Analysts said shareholders have to consider the London exchange's ability to compete if the New York Stock Exchange (NYX) completes its takeover of Euronext NV, which operates exchanges in Paris, Brussels, Lisbon and Amsterdam, and if seven big investment banks go ahead with their plans to set up a rival exchange in Europe.

Nasdaq's offer represents a premium of 54 percent over LSE's closing share price March 10, the day before the LSE said it had received an offer, and was the minimum bid the U.S. exchange could make under British takeover rules.

"We believe Nasdaq's final offer fails to recognize the outstanding growth record and prospects of our group on a standalone basis let alone the Exchange's unique global position," said Clara Furse, chief executive of the London Stock Exchange.
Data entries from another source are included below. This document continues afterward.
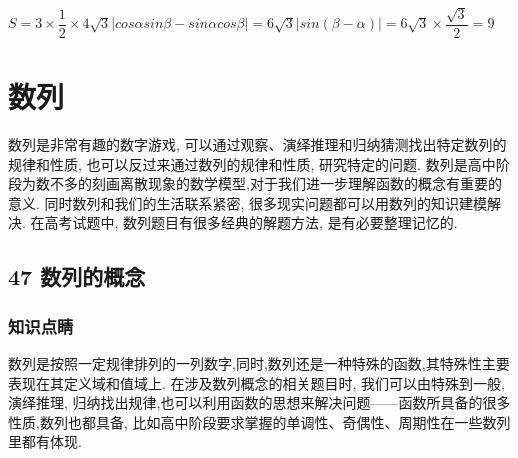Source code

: \begin{enumerate}
\begin{jieda}
        $S = 3 \times \dfrac{1}{2} \times 4\sqrt{3}|cos\alpha sin\beta - sin\alpha cos\beta| = 6\sqrt{3}|sin(\beta-\alpha)| = 6\sqrt{3} \times \dfrac{\sqrt{3}}{2} = 9$

    \end{jieda}
\end{enumerate}
\section*{数列}

数列是非常有趣的数字游戏, 可以通过观察、演绎推理和归纳猜测找出特定数列的规律和性质, 也可以反过来通过数列的规律和性质, 研究特定的问题. 数列是高中阶段为数不多的刻画离散现象的数学模型,对于我们进一步理解函数的概念有重要的意义. 同时数列和我们的生活联系紧密, 很多现实问题都可以用数列的知识建模解决. 在高考试题中, 数列题目有很多经典的解题方法, 是有必要整理记忆的.

\subsection*{47 数列的概念}

\subsubsection*{知识点睛}

数列是按照一定规律排列的一列数字,同时,数列还是一种特殊的函数,其特殊性主要表现在其定义域和值域上. 在涉及数列概念的相关题目时, 我们可以由特殊到一般, 演绎推理, 归纳找出规律,也可以利用函数的思想来解决问题——函数所具备的很多性质,数列也都具备, 比如高中阶段要求掌握的单调性、奇偶性、周期性在一些数列里都有体现.


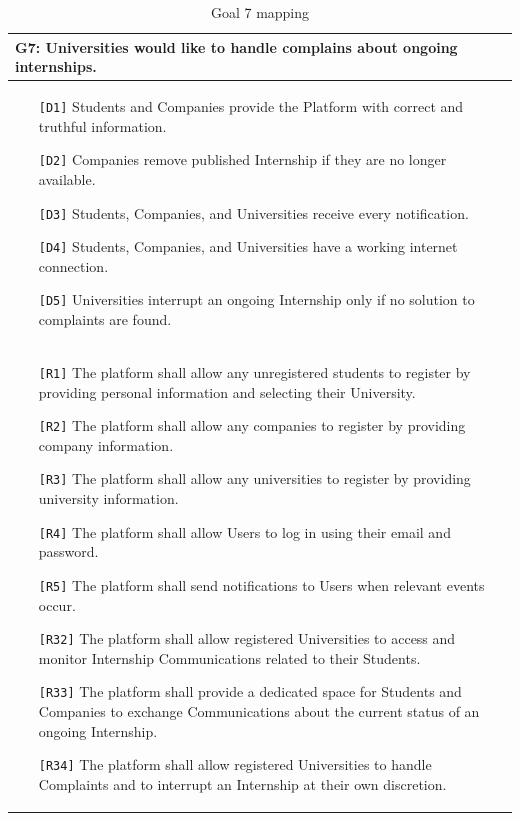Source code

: \begin{table}[H]
    \centering
    \begin{tabular}{|p{15cm}|}
        \hline
        \textbf{G7:} Universities would like to handle complains about ongoing internships. \\ \hline
        \begin{itemize}
            \item[\texttt{[D1]}] Students and Companies provide the Platform with correct and truthful information.
            \item[\texttt{[D2]}] Companies remove published Internship if they are no longer available. 
            \item[\texttt{[D3]}] Students, Companies, and Universities receive every notification.
            \item[\texttt{[D4]}] Students, Companies, and Universities have a working internet connection.
            \item[\texttt{[D5]}] Universities interrupt an ongoing Internship only if no solution to complaints are found.
        \end{itemize} \\ \hline
        \begin{itemize}
            \item[\texttt{[R1]}] The platform shall allow any unregistered students to register by providing personal information and selecting their University.
            \item[\texttt{[R2]}] The platform shall allow any companies to register by providing company information.
            \item[\texttt{[R3]}] The platform shall allow any universities to register by providing university information.
            \item[\texttt{[R4]}] The platform shall allow Users to log in using their email and password.
            \item[\texttt{[R5]}] The platform shall send notifications to Users when relevant events occur.
            \item[\texttt{[R32]}] The platform shall allow registered Universities to access and monitor Internship Communications related to their Students.
            \item[\texttt{[R33]}] The platform shall provide a dedicated space for Students and Companies to exchange Communications about the current status of an ongoing Internship.
            \item[\texttt{[R34]}] The platform shall allow registered Universities to handle Complaints and to interrupt an Internship at their own discretion.
        \end{itemize} \\ \hline
    \end{tabular}
    \caption{Goal 7 mapping}
    \label{tab:G7}
\end{table}


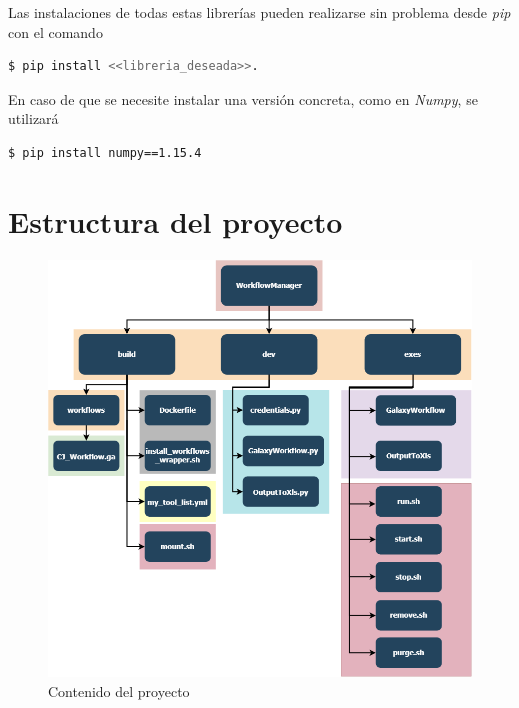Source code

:         Las instalaciones de todas estas librerías pueden realizarse sin problema desde \textit{pip} con el comando
        \begin{lstlisting}[language=bash]
        $ pip install <<libreria_deseada>>.
        \end{lstlisting} 
        En caso de que se necesite instalar una versión concreta, como en \textit{Numpy}, se utilizará
        \begin{lstlisting}[language=bash]
        $ pip install numpy==1.15.4
        \end{lstlisting} 

\section{Estructura del proyecto}
\begin{figure}
    \begin{center}
      \includegraphics[scale=0.4]{images/FolderStructure.png}
      \caption{Contenido del proyecto}
      \label{fig:ContenidoDelProyecto}
    \end{center}
\end{figure}

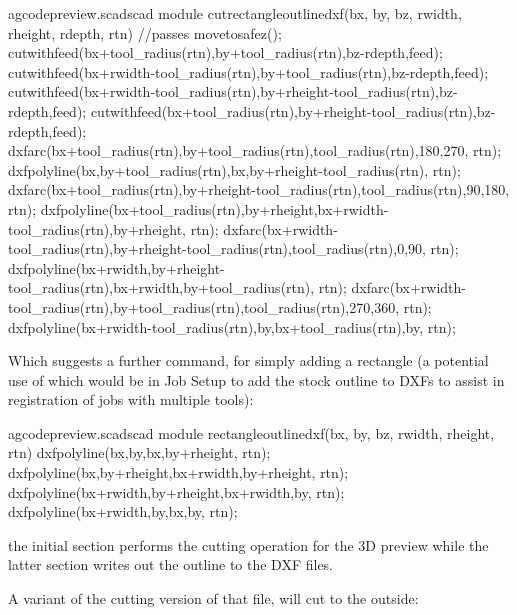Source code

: \documentclass{ltxdoc}
\begin{document}
\lstset{firstnumber=\thegcpscad}
\begin{writecode}{a}{gcodepreview.scad}{scad}
module cutrectangleoutlinedxf(bx, by, bz, rwidth, rheight, rdepth, rtn) {//passes
  movetosafez();
  cutwithfeed(bx+tool_radius(rtn),by+tool_radius(rtn),bz-rdepth,feed);
  cutwithfeed(bx+rwidth-tool_radius(rtn),by+tool_radius(rtn),bz-rdepth,feed);
  cutwithfeed(bx+rwidth-tool_radius(rtn),by+rheight-tool_radius(rtn),bz-rdepth,feed);
  cutwithfeed(bx+tool_radius(rtn),by+rheight-tool_radius(rtn),bz-rdepth,feed);
  dxfarc(bx+tool_radius(rtn),by+tool_radius(rtn),tool_radius(rtn),180,270, rtn);
  dxfpolyline(bx,by+tool_radius(rtn),bx,by+rheight-tool_radius(rtn), rtn);
  dxfarc(bx+tool_radius(rtn),by+rheight-tool_radius(rtn),tool_radius(rtn),90,180, rtn);
  dxfpolyline(bx+tool_radius(rtn),by+rheight,bx+rwidth-tool_radius(rtn),by+rheight, rtn);
  dxfarc(bx+rwidth-tool_radius(rtn),by+rheight-tool_radius(rtn),tool_radius(rtn),0,90, rtn);
  dxfpolyline(bx+rwidth,by+rheight-tool_radius(rtn),bx+rwidth,by+tool_radius(rtn), rtn);
  dxfarc(bx+rwidth-tool_radius(rtn),by+tool_radius(rtn),tool_radius(rtn),270,360, rtn);
  dxfpolyline(bx+rwidth-tool_radius(rtn),by,bx+tool_radius(rtn),by, rtn);
}

\end{writecode}
\addtocounter{gcpscad}{16}

Which suggests a further command, 
for simply adding a rectangle (a potential use of
which would be in Job Setup to add the stock outline to DXFs to assist in registration 
of jobs with multiple tools):

\lstset{firstnumber=\thegcpscad}
\begin{writecode}{a}{gcodepreview.scad}{scad}
module rectangleoutlinedxf(bx, by, bz, rwidth, rheight, rtn) {
  dxfpolyline(bx,by,bx,by+rheight, rtn);
  dxfpolyline(bx,by+rheight,bx+rwidth,by+rheight, rtn);
  dxfpolyline(bx+rwidth,by+rheight,bx+rwidth,by, rtn);
  dxfpolyline(bx+rwidth,by,bx,by, rtn);
}

\end{writecode}
\addtocounter{gcpscad}{7}

\noindent the initial section performs the cutting operation for the 3D preview while the 
latter section writes out the outline to the DXF files.

A variant of the  cutting version of that file,  
will cut to the outside:
\end{document}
Nasdaq followed up its offer by buying another 7 million LSE shares, raising its stake from 25.1 percent to 28.75 percent of LSE shares. Scottish Widows Investment Partners, a subsidiary of Lloyds TSB which previously sold 10 million LSE shares to Nasdaq, said Monday's sale was on behalf of an unidentified client.

Nasdaq cannot acquire more than 30 percent of the LSE for another 30 days because of UK takeover laws. After that point, once Nasdaq gains more than 50 percent it would be able to control the LSE board.

Greifeld argued that the offer was "full, final and fair" and added that he wanted the approval of the LSE board, but left open the possibility of a higher offer if a rival suitor emerged.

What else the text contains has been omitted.